Further, in the present invention, in the failure notification method in the mutual monitoring system of the core edge configuration having a core in which a shared resource is stored and a plurality of edges that access the shared resource, The failure information holding unit capable of holding other failure information based on the performance history of other edges together with the own failure information based on the performance history of the own edge in the own failure information reporting unit. A self-failure information reporting step of notifying the core of information and updating and reflecting the total failure information based on the failure information of the own device, and the other-failure information acquisition unit, the core-side failure information of the core as the shared resource Other fault information related to other edges among all fault information at the plurality of edges managed by the management unit If the fault information is newer than the other fault information already held, the other fault information acquisition step of updating other fault information held in the fault information holding unit using the other fault information acquired from the total fault information. In the core, when the contention control unit is caused to try update access to the entire failure information by a specific edge of the plurality of edges, the other edge of the plurality of edges In the state in which update access is made to all the failure information, instead of restricting update access by the specific edge, the request for update access by the specific edge is temporarily stored as unreflected data. And update all fault information based on the unreflected data when update access by the other edge is completed. Characterized in that to perform the contention control step of.

Further, in the present invention, a program that records a failure notification function in a core edge configuration mutual monitoring system having a core in which a shared resource is stored and a plurality of edges that access the shared resource is recorded.

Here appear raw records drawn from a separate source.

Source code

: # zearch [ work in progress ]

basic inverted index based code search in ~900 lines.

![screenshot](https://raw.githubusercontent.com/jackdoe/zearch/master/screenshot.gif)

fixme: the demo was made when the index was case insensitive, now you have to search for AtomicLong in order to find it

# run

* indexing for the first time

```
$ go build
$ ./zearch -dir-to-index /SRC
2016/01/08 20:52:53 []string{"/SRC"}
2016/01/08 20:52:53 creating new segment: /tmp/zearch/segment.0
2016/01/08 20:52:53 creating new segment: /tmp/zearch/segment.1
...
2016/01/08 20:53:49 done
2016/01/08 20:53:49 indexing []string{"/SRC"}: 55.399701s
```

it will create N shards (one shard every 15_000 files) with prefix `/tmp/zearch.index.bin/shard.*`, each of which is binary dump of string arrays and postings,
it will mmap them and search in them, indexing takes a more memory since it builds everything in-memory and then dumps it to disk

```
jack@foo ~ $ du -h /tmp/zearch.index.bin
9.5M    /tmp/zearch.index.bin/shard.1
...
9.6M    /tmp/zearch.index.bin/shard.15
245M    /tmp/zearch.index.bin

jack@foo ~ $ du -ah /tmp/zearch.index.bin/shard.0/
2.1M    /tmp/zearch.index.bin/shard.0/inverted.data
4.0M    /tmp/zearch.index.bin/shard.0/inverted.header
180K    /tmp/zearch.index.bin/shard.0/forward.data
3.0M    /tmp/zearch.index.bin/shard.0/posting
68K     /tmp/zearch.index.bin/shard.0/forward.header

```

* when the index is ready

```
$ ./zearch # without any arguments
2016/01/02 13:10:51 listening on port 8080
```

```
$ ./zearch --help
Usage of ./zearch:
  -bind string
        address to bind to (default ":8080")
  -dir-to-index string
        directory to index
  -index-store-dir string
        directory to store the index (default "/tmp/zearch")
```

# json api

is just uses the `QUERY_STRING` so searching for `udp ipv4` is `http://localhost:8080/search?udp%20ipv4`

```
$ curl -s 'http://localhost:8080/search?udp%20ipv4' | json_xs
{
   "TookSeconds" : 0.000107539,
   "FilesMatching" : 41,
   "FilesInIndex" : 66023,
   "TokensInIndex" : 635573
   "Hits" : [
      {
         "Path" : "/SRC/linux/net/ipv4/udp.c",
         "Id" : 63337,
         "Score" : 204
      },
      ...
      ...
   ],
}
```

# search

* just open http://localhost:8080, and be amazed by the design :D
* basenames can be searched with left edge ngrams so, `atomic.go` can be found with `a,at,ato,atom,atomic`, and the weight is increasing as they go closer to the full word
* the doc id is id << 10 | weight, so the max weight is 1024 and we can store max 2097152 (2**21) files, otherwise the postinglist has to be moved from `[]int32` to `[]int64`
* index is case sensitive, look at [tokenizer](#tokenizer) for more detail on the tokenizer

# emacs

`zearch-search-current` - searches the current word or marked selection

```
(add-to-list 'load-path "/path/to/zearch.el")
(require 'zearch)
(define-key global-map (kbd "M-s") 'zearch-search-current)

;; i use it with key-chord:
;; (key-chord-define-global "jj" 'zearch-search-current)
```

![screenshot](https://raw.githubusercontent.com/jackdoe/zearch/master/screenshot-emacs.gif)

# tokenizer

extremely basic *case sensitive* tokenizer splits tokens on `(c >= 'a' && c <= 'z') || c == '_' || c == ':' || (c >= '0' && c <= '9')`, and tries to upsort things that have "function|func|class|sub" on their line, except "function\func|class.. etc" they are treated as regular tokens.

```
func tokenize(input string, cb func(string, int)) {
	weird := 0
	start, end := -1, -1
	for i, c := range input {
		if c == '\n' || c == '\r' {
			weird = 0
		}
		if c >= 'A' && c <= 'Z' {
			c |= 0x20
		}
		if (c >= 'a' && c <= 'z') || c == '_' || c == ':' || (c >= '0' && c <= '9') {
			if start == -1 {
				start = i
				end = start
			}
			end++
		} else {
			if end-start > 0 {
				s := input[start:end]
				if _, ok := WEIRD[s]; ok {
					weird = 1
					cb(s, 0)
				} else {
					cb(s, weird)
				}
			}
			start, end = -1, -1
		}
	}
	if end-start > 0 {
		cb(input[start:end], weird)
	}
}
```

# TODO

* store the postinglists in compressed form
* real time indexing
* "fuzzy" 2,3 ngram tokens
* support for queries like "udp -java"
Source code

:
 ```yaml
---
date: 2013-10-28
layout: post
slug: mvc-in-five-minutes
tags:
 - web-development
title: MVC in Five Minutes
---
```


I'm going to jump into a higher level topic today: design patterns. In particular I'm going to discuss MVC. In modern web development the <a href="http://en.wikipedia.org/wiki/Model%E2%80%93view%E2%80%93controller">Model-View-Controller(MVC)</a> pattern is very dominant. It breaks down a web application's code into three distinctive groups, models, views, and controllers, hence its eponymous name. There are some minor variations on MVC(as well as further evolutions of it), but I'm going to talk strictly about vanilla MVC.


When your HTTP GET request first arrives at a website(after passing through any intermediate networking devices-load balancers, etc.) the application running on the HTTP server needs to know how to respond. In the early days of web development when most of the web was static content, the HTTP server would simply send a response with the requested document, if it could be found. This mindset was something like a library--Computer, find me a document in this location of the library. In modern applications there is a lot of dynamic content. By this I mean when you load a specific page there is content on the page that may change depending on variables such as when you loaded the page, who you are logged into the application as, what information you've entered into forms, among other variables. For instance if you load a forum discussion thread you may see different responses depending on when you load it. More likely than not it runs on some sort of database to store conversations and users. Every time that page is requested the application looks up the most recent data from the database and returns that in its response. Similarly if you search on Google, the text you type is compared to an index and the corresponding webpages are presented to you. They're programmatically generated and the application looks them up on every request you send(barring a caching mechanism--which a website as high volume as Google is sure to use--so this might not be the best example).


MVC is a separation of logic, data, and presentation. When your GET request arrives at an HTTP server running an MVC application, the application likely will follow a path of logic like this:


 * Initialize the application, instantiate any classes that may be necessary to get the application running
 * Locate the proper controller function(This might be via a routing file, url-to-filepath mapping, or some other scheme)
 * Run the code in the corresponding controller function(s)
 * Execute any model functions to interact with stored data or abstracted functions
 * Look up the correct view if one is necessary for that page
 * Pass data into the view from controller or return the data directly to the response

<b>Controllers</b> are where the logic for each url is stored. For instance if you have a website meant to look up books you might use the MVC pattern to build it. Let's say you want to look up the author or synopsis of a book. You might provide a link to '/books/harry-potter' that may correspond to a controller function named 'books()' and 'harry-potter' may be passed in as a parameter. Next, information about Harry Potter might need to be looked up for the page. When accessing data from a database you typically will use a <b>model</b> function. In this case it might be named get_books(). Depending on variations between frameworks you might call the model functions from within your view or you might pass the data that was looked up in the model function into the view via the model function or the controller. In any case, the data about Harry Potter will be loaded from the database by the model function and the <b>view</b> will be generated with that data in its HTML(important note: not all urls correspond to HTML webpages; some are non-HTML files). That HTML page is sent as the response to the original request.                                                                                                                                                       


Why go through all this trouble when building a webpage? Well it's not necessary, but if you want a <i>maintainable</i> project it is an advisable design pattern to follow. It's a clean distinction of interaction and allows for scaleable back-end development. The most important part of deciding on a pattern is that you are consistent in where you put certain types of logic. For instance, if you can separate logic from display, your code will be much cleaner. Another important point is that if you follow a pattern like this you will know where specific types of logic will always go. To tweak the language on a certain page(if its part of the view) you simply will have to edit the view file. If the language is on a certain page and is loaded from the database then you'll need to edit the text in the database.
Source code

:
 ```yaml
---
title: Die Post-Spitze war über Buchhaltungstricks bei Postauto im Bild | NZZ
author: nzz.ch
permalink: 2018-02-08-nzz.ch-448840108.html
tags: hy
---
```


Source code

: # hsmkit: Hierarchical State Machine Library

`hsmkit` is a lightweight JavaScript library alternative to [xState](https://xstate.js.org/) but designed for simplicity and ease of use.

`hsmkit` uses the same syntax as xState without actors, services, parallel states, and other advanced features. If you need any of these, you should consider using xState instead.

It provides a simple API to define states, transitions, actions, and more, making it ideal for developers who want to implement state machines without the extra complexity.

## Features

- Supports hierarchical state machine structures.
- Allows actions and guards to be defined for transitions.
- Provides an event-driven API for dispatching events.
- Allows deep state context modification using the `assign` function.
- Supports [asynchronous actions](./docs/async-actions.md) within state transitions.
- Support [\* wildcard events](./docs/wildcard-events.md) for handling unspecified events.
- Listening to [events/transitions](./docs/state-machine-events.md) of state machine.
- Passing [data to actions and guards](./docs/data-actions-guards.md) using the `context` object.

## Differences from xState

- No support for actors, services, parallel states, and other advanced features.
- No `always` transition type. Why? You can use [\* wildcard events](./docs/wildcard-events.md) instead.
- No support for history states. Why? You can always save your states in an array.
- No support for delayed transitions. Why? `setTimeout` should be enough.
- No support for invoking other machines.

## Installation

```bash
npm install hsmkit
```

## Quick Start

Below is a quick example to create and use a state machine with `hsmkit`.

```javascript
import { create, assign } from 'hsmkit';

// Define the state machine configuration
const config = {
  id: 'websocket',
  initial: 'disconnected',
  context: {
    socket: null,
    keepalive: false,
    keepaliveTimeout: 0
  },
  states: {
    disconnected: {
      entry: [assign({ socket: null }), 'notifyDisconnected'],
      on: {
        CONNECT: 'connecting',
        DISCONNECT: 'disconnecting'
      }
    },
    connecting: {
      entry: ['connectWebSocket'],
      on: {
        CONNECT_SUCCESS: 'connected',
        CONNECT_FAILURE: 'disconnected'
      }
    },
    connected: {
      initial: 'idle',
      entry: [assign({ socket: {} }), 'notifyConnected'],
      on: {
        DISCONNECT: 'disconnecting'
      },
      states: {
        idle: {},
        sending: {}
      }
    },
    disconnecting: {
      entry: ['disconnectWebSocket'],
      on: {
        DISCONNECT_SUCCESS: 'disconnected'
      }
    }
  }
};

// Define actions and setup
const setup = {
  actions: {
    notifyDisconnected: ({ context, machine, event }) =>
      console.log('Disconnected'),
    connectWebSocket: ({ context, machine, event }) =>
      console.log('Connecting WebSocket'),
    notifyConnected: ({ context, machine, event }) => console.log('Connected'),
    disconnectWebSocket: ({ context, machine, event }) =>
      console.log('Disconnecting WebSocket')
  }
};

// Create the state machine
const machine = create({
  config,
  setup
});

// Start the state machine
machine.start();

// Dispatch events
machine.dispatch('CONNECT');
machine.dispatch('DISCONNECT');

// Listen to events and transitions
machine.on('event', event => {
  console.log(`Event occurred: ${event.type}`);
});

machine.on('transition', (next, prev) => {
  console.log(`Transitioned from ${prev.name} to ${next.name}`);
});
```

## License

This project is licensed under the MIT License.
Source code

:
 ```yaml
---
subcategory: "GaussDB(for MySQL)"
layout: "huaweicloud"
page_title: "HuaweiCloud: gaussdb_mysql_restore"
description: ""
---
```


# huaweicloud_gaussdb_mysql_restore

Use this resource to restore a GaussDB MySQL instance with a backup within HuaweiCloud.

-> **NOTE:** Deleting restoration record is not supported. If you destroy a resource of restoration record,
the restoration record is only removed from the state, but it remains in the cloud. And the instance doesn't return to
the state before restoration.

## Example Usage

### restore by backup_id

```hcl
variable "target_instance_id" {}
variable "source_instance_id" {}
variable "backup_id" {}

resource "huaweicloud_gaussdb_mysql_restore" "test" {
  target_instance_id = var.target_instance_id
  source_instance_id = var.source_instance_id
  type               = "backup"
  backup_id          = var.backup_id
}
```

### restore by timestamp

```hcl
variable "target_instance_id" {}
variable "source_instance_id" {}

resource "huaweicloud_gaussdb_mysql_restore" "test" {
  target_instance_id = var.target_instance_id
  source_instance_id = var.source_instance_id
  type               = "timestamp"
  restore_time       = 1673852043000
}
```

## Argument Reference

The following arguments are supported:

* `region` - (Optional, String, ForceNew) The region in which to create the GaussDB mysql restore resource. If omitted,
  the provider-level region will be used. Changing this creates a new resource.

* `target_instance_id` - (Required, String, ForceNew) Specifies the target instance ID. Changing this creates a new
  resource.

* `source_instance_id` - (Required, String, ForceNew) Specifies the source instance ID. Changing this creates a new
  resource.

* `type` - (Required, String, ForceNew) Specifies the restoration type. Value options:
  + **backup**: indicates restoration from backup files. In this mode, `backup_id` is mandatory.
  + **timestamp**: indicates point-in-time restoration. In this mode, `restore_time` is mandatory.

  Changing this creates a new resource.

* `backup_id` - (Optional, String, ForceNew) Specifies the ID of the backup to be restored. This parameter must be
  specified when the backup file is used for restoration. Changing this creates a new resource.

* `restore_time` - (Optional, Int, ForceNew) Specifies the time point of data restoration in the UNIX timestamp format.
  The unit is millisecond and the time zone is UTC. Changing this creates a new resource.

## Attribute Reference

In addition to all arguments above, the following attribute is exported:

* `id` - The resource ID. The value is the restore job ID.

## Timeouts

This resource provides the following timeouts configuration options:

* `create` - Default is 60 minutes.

In the temporary recording medium, each of the plurality of edges stores failure information that can hold, in the computer, other failure information based on the performance history of the other edge together with the failure information based on the performance history of the edge. A self-failure information reporting step of notifying the core of the failure information related to the edge of itself in the unit, updating and reflecting the failure information based on the failure information of the core, and the core of the core as the shared resource Of all the fault information at the plurality of edges managed by the side fault information management unit If the other fault information related to the edge of the fault is newer than the other fault information already held, the other fault information held in the fault information holding unit is obtained using the other fault information acquired from the total fault information. The other fault information acquisition step to be updated is executed, and the core causes the computer to try update access to the entire fault information by a specific edge of the plurality of edges. When the update access is made to the entire failure information by another edge, the update access request content by the specific edge is not reflected instead of restricting the update access by the specific edge. It is stored separately as data, and the unreflected data is triggered by the completion of update access by the other edge. Based program to exhibit a failure notification function in the to execute the contention control step of updating the total fault information mutual monitoring system is characterized in that it is recorded.

According to the present invention, it is possible to reliably share information on a failure that has occurred at any one of a plurality of edges without delay even at other edges.

It is a block diagram which shows an example of the hardware constitutions of the mutual monitoring system by this Embodiment. It is a block diagram which shows an example of the software configuration of the mutual monitoring system by this Embodiment. It is a figure which shows an example of the content of a status file. It is a figure which shows an example of the format and content of the inode management table of a status file. It is a figure showing an example of the format of the node management table containing the information of each node, and the content. It is a figure which shows an example of a format and content of a notification destination management table. It is a flowchart showing an example of the failure notification method in a mutual monitoring system. It is a flowchart showing an example of the failure notification method in a mutual monitoring system. It is a flowchart showing an example of the failure notification method in a mutual monitoring system. It is a figure showing an example of the directory structure on the archive device in the core side. It is a figure which shows the outline | summary of the merge process at the time of contention generation | occurrence | production. It is a figure which shows the outline | summary of the merge process at the time of contention generation | occurrence | production. It is a figure which shows the outline | summary of the notification process by the email of failure information.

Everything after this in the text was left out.